Exercise details: What you return must be exactly the lines running from the one with "Temperaturfühler & -20C bis 120C& 1s\\" to the end of the data below, inclusive, and nothing more.

------------

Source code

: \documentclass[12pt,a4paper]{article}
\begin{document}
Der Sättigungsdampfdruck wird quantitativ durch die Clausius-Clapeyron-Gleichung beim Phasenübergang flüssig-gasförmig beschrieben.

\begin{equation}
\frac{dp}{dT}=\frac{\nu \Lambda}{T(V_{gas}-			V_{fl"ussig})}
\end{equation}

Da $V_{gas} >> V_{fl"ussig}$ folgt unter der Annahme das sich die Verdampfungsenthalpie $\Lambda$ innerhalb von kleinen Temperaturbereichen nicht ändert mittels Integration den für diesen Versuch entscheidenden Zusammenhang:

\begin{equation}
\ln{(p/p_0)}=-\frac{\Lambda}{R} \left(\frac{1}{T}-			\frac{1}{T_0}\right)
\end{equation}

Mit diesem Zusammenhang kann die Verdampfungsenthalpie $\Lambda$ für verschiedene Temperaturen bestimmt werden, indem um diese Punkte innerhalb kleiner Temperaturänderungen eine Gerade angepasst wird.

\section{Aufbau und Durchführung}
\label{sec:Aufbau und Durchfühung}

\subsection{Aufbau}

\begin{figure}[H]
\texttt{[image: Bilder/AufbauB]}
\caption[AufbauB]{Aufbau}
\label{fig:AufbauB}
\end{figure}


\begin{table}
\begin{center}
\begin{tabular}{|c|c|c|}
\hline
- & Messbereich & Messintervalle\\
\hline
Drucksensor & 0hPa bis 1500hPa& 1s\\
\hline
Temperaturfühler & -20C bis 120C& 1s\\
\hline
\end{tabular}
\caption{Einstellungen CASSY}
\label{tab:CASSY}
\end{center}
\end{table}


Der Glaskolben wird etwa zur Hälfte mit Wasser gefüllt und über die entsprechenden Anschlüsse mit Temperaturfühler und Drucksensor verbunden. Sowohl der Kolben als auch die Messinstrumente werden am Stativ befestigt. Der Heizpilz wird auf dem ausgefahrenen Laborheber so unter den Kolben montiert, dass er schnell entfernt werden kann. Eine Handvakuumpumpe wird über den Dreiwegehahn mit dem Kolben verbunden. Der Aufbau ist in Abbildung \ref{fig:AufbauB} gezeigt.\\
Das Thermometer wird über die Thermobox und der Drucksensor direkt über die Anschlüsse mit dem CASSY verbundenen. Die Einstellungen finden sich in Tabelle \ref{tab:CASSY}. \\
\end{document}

------------

Solved exercise:
Temperaturfühler & -20C bis 120C& 1s\\
\hline
\end{tabular}
\caption{Einstellungen CASSY}
\label{tab:CASSY}
\end{center}
\end{table}


Der Glaskolben wird etwa zur Hälfte mit Wasser gefüllt und über die entsprechenden Anschlüsse mit Temperaturfühler und Drucksensor verbunden. Sowohl der Kolben als auch die Messinstrumente werden am Stativ befestigt. Der Heizpilz wird auf dem ausgefahrenen Laborheber so unter den Kolben montiert, dass er schnell entfernt werden kann. Eine Handvakuumpumpe wird über den Dreiwegehahn mit dem Kolben verbunden. Der Aufbau ist in Abbildung \ref{fig:AufbauB} gezeigt.\\
Das Thermometer wird über die Thermobox und der Drucksensor direkt über die Anschlüsse mit dem CASSY verbundenen. Die Einstellungen finden sich in Tabelle \ref{tab:CASSY}. \\
\end{document}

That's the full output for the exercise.